**Prompt:** Copy all lines holding the word "index" from the entries.

BEGIN Provided entries

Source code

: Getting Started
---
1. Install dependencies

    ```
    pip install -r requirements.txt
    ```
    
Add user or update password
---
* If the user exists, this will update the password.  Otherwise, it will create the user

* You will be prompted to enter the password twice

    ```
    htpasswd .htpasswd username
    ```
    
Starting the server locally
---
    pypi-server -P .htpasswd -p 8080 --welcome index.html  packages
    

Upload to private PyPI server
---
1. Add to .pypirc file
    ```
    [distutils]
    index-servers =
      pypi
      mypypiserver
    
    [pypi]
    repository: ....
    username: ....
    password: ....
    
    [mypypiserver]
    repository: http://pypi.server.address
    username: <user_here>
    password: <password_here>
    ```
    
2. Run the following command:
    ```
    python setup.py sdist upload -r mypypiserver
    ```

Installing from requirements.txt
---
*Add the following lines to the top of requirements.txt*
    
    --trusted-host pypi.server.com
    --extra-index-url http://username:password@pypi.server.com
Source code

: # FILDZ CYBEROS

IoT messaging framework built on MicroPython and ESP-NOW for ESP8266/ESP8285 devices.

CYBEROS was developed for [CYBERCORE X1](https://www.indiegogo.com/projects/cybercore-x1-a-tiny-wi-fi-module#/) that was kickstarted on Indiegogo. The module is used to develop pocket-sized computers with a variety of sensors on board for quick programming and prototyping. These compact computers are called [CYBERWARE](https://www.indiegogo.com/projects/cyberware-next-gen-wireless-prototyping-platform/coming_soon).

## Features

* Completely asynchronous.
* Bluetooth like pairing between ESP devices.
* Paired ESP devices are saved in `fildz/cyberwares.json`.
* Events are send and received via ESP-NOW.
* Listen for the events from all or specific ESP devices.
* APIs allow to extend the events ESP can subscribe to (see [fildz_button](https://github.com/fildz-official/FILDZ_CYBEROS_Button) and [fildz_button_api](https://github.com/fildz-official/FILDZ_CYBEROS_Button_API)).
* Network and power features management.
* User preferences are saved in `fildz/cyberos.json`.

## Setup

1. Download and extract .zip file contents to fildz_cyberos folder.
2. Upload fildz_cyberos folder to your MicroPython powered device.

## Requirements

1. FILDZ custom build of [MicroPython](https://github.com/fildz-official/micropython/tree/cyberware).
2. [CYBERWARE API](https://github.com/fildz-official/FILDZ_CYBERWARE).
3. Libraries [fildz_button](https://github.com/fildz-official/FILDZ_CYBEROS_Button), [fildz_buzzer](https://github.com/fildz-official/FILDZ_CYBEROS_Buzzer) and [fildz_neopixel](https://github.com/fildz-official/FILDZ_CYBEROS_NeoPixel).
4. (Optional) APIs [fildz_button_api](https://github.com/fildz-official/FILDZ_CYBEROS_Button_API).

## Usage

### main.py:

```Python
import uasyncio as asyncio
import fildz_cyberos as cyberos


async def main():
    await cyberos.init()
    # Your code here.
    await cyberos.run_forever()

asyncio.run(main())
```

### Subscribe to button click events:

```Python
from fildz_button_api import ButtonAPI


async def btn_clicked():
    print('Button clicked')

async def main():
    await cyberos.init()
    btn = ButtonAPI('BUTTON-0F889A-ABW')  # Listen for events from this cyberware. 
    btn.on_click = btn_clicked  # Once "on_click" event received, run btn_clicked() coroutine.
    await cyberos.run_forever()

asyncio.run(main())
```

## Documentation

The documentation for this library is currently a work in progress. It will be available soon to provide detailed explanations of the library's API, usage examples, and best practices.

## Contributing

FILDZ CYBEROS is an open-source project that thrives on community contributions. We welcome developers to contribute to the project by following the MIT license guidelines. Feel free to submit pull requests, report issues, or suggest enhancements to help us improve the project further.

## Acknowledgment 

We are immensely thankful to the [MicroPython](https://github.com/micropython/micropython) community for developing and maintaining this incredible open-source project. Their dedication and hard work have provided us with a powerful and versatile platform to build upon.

END Provided entries

**Exercise result:**
    pypi-server -P .htpasswd -p 8080 --welcome index.html  packages
    index-servers =
    --extra-index-url http://username:password@pypi.server.com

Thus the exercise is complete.